今、ここで勝つために-心優しき角界のベッカム-琴欧洲勝紀

角界のベッカム琴欧洲

親方となった後も比較的メディアで取り上げられることが多いので、最近相撲を見始めたというファンも、鳴戸親方こと琴欧洲に関してはご存じの方も多いのではないでしょうか?

2002年11月場所にブルガリア出身初の力士として初土俵を踏み、大相撲で優勝を飾り大関まで昇りつめた琴欧洲。その実力もさることながら、寂しそうな瞳と端正な顔立ちは角界のベッカムと言われ、女性を中心に人気を誇った力士でした。

親方となった今も長身で均整の顔立ちは健在で、イケメン親方として鳴戸部屋を運営しています。

今回はそんな琴欧洲の一冊をご紹介させて頂きます。

「今、ここで勝つために」 鳴戸親方(元大関琴欧洲) 

読み終わっての率直な感想としては「琴欧洲っぽくてさっぱりした文章」でした。簡単な文章で琴欧洲らしかったと言った方が良いでしょうか(笑)

琴欧洲は現役時代から日本語の勉強のためブログを書いていましたが、その集大成といったところです。

傍目には順調に出世して印象が強い琴欧洲ですが、遠いヨーロッパの地からやってきた青年にも人知れず様々な苦労があったのだなと感じました。

 

琴欧洲 今ここで勝つために

目次
序章:引退を決めたとき
第一章:カロヤン少年、「琴欧洲」への道
第二章:外国人力士という孤独
第三章:いざ初土俵へ
第四章:家族という原動力
第五章:初の欧州出身大関の誕生
第六章:祖国ブルガリアのために何ができるか
第七章:出会いと別れが私を強くする
終章:花道の向こうに見えたのは

末恐ろしかった琴欧州

相撲経験があったとはいえ、初土俵からわずか8場所で十両に昇進、その十両はは二場所連続二けた勝利で通過(一度は優勝)、入幕二場所目には11勝を挙げて敢闘賞を受賞。

翌年は夏場所から、10勝・12勝・13勝・11勝。直前3場所が36勝という圧倒的な数字を叩き出しての大関昇進。史上最速19場所目での出来事でした。

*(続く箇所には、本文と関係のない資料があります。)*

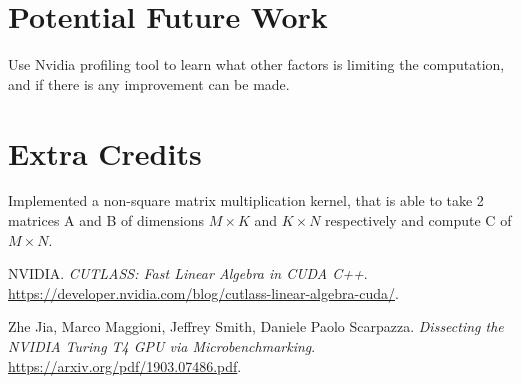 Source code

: \documentclass{article}
\begin{document}
\section{Potential Future Work}

Use Nvidia profiling tool to learn what other factors is limiting the computation, and if there is any improvement can be made.

\section{Extra Credits}
Implemented a non-square matrix multiplication kernel, 
that is able to take 2 matrices A and B of dimensions $M \times K$ and $K \times N$ respectively 
and compute C of $M \times N$. 

\begin{thebibliography}{9}
    NVIDIA. \textit{CUTLASS: Fast Linear Algebra in CUDA C++}.
    \url{https://developer.nvidia.com/blog/cutlass-linear-algebra-cuda/}.
    
    Zhe Jia, Marco Maggioni, Jeffrey Smith, Daniele Paolo Scarpazza.
    \textit{Dissecting the NVIDIA Turing T4 GPU via Microbenchmarking}.
    \url{https://arxiv.org/pdf/1903.07486.pdf}.
    
\end{thebibliography}
\end{document}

私が初めて琴欧州のことを知ったのは、膝を脱臼しながら強行出場をしていた序二段時代。手負いの状態で6勝を上げたヨーロッパの青年に、末恐ろしい力士が
出現したと思った記憶があります。

そして当時若手だった部屋の兄弟子琴光喜と共に、佐渡ヶ嶽部屋の未来にもワクワクしていました。(二人とも大関に留まり、優勝1回に終わったのは残念です。)

優しすぎと怪我で低迷

当時王者だった朝青龍の協力なライバルとなり、すぐにでも横綱かと思われた琴欧州でしたが、大関昇進後はその緊張しやすい性格と膝の怪我が影響して、1度の優勝以外は10勝がやっとの普通の大関になってしまいました。

この優しすぎる部分は自覚されていたようで、本作中で書かれている「鬼の琴欧洲親方になる」という記載などは、そう自分で言ってしまっている段階で既に違うと自覚している証拠です。その優しさを甘さでなく、温かさとしてうまく弟子を育てて欲しいと思います。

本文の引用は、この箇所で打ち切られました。